Il Consigliere Ghezzi attraverso l’interrogazione ha dichiarato: “sono evidenti le divergenze tra Giunta trentina e altoatesina sul tema della gestione del traffico dell’A22, in quanto il Presidente della prima quasi ogni giorno esterna pubblicamente dichiarazioni di supporto alla costruzione del tracciato nord della Valdastico, la cui primaria funzione è collegare l’A31 da Piovene Rocchette all’A22, promuovendo quindi la viabilità su gomma, facilitando la connessione con il Veneto”.

Proseguendo nell’interrogazione Paolo Ghezzi ha poi rincarato: al contrario il Presidente Kompatscher esprime frequentemente la preoccupazione del Governo altoatesino per il carico sopportato dall’Autostrada del Brennero.

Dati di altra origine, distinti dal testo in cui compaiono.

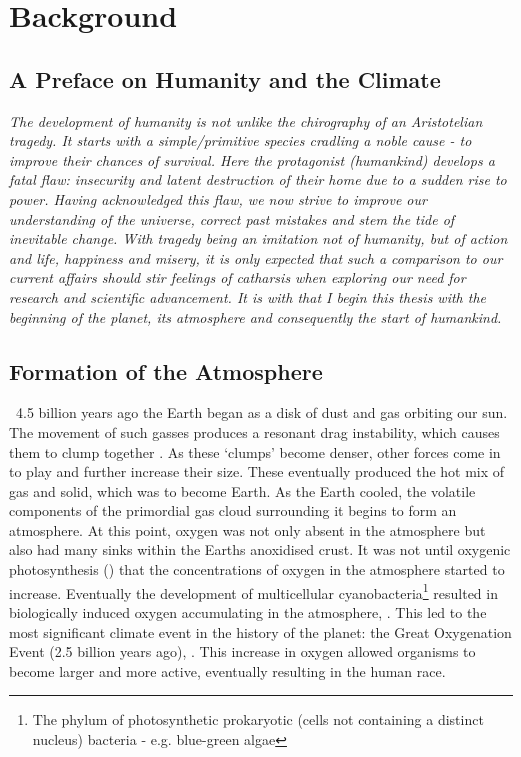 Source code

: \section{Background}
\subsection{A Preface on Humanity and the Climate}
\begin{flushleft}\emph{
The development of humanity is not unlike the chirography of an Aristotelian tragedy. It starts with a simple/primitive species cradling a noble cause - to improve their chances of survival. Here the protagonist (humankind) develops a fatal flaw: insecurity and latent destruction of their home due to a sudden rise to power.
Having acknowledged this flaw, we now strive to improve our understanding of the universe, correct past mistakes and stem the tide of inevitable change. \vspace{\baselineskip}\linebreak
With tragedy being an imitation not of humanity, but of action and life, happiness and misery, it is only expected that such a comparison to our current affairs should stir feelings of catharsis when exploring our need for research and scientific advancement.
It is with that I begin this thesis with the beginning of the planet, its atmosphere and consequently the start of humankind.
}
\end{flushleft}


\subsection{Formation of the Atmosphere}
 ~4.5 billion years ago the Earth began as a disk of dust and gas orbiting our sun. The movement of such gasses produces a resonant drag instability, which causes them to clump together \citep{drag,planet}. As these `clumps' become denser, other forces come in to play and further increase their size. These eventually produced the hot mix of gas and solid, which was to become Earth.
 As the Earth cooled, the volatile components of the primordial gas cloud surrounding it begins to form an atmosphere. %
At this point, oxygen was not only absent in the atmosphere but also had many sinks within the Earths anoxidised crust. It was not until oxygenic photosynthesis (\citep{oxygenicphotosynthesis}) that the concentrations of oxygen in the atmosphere started to increase. Eventually the development of multicellular cyanobacteria\footnote{The phylum of photosynthetic prokaryotic (cells not containing a distinct nucleus) bacteria - e.g. blue-green algae} resulted in biologically induced oxygen accumulating in the atmosphere, \citep{multicellular}. This led to the most significant climate event in the history of the planet: the Great Oxygenation Event (2.5 billion years ago), \citep{oxidation}. This increase in oxygen allowed organisms to become larger and more active, eventually resulting in the human race.


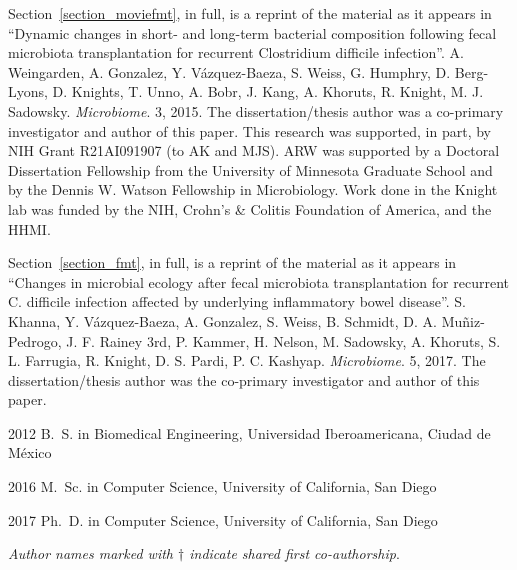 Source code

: \begin{frontmatter}
\begin{acknowledgements}
    Section~\ref{section_moviefmt}, in full, is a reprint of the material as it 
    appears in ``Dynamic changes in short- and long-term bacterial composition 
    following fecal microbiota transplantation for recurrent Clostridium 
    difficile infection''.  A. Weingarden, A. Gonzalez, Y.  V\'azquez-Baeza, S.  
    Weiss, G.  Humphry, D. Berg-Lyons, D. Knights, T.  Unno, A. Bobr, J.  Kang, 
    A. Khoruts, R. Knight, M. J. Sadowsky. \emph{Microbiome}. 3, 2015.  The 
    dissertation/thesis author was a co-primary investigator and author of this 
    paper. This research was supported, in part, by NIH Grant R21AI091907 (to 
    AK and MJS). ARW was supported by a Doctoral Dissertation Fellowship from 
    the University of Minnesota Graduate School and by the Dennis W.  Watson 
    Fellowship in Microbiology. Work done in the Knight lab was funded by the 
    NIH, Crohn's \& Colitis Foundation of America, and the HHMI.  

    Section~\ref{section_fmt}, in full, is a reprint of the material as it 
    appears in ``Changes in microbial ecology after fecal microbiota 
    transplantation for recurrent C. difficile infection affected by underlying 
    inflammatory bowel disease''. S. Khanna, Y.  V\'azquez-Baeza, A.  Gonzalez, 
    S. Weiss, B.  Schmidt, D. A.  Muñiz-Pedrogo, J. F. Rainey 3rd, P. Kammer, 
    H. Nelson, M.  Sadowsky, A.  Khoruts, S. L. Farrugia, R. Knight, D. S.  
    Pardi, P. C.  Kashyap. \emph{Microbiome}. 5, 2017. The dissertation/thesis 
    author was the co-primary investigator and author of this paper.

\end{acknowledgements}


%
%
\begin{vitapage}
\begin{vita}
  \item[2012] B.~S. in Biomedical Engineering, Universidad Iberoamericana, Ciudad de M\'exico
  \item[2016] M.~Sc. in Computer Science, University of California, San Diego
  \item[2017] Ph.~D. in Computer Science, University of California, San Diego 
\end{vita}


\begin{publications}

    \item \textsl{Author names marked with $\dagger$ indicate shared first co-authorship}.


\end{publications}
\end{vitapage}
\end{frontmatter}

Allarme lanciato anche al convegno dell’Istituto Nazionale di Urbanistica tenutosi il 28 marzo al Bolzano, i cui relatori hanno certificato come, con 43 giornate “critiche” e 73 milioni di transiti nel 2018 con una media di 100mila utenti giornalieri, l’A22 sia giunta al collasso; nel programma di coalizione di SVP e Lega che ha consentito di formare l’attuale alleanza di maggioranza altoatesina si stabilisce chiaramente che l’A22 non può sopportare un ulteriore carico: presa di posizione esattamente contraria a quella della Lega trentina che vuole aumentare il traffico sull’A22 raccordandola con la Valdastico; ancora, il programma di coalizione citato include tra i propri obiettivi la promozione della transizione dalla gomma alla rotaia anche tramite l’innalzamento delle tariffe del pedaggio, viste anche le forti preoccupazioni in Alto Adige per l’inquinamento causato dall’A22, che guidano l’attuale proposta di introduzione del limite di velocità dinamico di 100 km/h sui tratti autostradali, visti gli esiti del progetto pilota BrennerLec”.

Successivamente il Consigliere di Futura 2018 ha aggiunto: “tali propositi mal si raccordano con le istanze rappresentate dalla Giunta trentina che punta ad un maggiore sviluppo del trasporto su gomma: due visioni distanti e dissonanti che sono l’indice preoccupante di una mancanza di una strategia regionale unitaria e condivisa, che non solo danneggia la trattativa sulla Concessione con il Ministero e gli enti statali competenti ma inoltre minaccia la tutela del territorio e dell’ambiente della Regione così come il diritto ad un aria salubre di chi ci vive; il millantato dialogo con il governo nazionale esibito dalla Giunta provinciale trentina è stato smentito dal ministro per i rapporti con il Parlamento e la democrazia diretta, Riccardo Fraccaro che ha dichiarato non solo che «ad oggi non esiste ancora un progetto esecutivo concreto, né il Governo e né il Mit hanno espresso alcun tipo di avallo» ma anche che «il tema della Valdastico continua a essere utilizzato strumentalmente per mera propaganda politica”.

Infine Paolo Ghezzi ha interrogato il Presidente Paccher per sapere se ci sia l’intenzione di organizzare un confronto tra la giunta trentina e quella altoatesina, per poter delineare così una strategia comune in tema di infrastrutture. Ghezzi ha poi richiesto ulteriormente se non sia utile promuovere uno studio che verifichi l’impatto delle decisioni politiche sul completamento dell’Autostrada della Valdastico.